Rory Percival has warned that there has been a lack of progress in the sector since the finalised guidance on assessing suitability in paper FG11/5 was set out.
He has strongly encouraged Financial Planning professionals to look at the document again. See key excerpts below.
The inadequate level of improvement since is disappointing, Mr Percival told Financial Planning Today.
In 2011, the FSA said the “level of failure in this area is unacceptable.”
The FSA said half of the investment files it assessed as unsuitable between March 2008 and September 2010, were rated as such on the grounds that the investment selection failed to meet the risk a customer is willing and able to take.

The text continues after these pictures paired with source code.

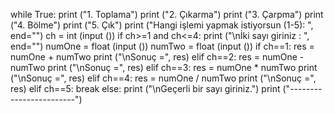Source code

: while True:
print ("1. Toplama")
  print ("2. Çıkarma")
  print ("3. Çarpma")
  print ("4. Bölme")
  print ("5. Çık")
  print ("Hangi işlemi yapmak istiyorsun (1-5): ", end="")
  ch = int (input ())
  if ch>=1 and ch<=4:
    print ("\nİki sayı giriniz : ", end="")
    numOne = float (input ())
    numTwo = float (input ())
    if ch==1:
      res = numOne + numTwo
      print ("\nSonuç =", res)
    elif ch==2:
      res = numOne - numTwo
      print ("\nSonuç =", res)
    elif ch==3:
      res = numOne * numTwo
      print ("\nSonuç =", res)
    elif ch==4:
      res = numOne / numTwo
      print ("\nSonuç =", res)
  elif ch==5:
    break
  else:
    print ("\nGeçerli bir sayı giriniz.")
  print ("------------------------")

Writing exclusively for the next issue of Financial Planning Today magazine, he assesses the problems with:
- Risk profiling tools generating a result that does not appear to match the client’s answers.
- Risk description examples, which fail to quantify the level of risk involved.
- Inadequate coverage of capacity for loss.
At a recent event, Mr Percival said some advisory firms are failing to adequately assess clients’ capacity for loss - a key element in risk profiling.
Speaking at the first DFM Due Diligence seminar in the City, run by online DFM forum Discus and in association with Financial Planning Today, he said this aspect of the advice process has “become really important” and that “there are still problems with some ”risk profiling tools.
To read Mr Percival’s article on risk profiling in full, watch out for issue 4 of Financial Planning Today magazine.
Key points from finalised guidance on assessing suitability in paper FG11/5:
Relying on risk-profiling and asset-allocation tools
FSA: “Tools can usefully aid discussions with customers, by helping to provide structure and promote consistency.
“But they often have limitations which mean there are circumstances in which they may produce flawed results.
“Where firms rely on tools they need to ensure they are actively mitigating any limitations through the suitability assessment and ‘know your customer’ process.”
FSA reviewed 11 risk-profiling tools and “were concerned to find that nine tools had weaknesses which could, in certain circumstances, lead to flawed outputs”.
The FSA stated its concern that findings suggested many firms failed to understand how the tools they use work, including what they are designed to do.
Failure to collect and properly account for all the information relevant to assessing the risk a customer is willing and able to take
FSA: “Although most advisers and investment managers consider a customer’s attitude to risk when assessing suitability, many fail to take appropriate account of their capacity for loss.
“Where firms use a questionnaire to collect information from customers, we are concerned that these often use poor question and answer options, have over-sensitive scoring or attribute inappropriate weighting to answers.
“Such flaws can result in inappropriate conflation or interpretation of customer responses.
“We have seen examples of firms failing to have a robust process to identify customers that are best suited to placing their money in cash deposits because they are unwilling or unable to accept the risk of loss of capital.”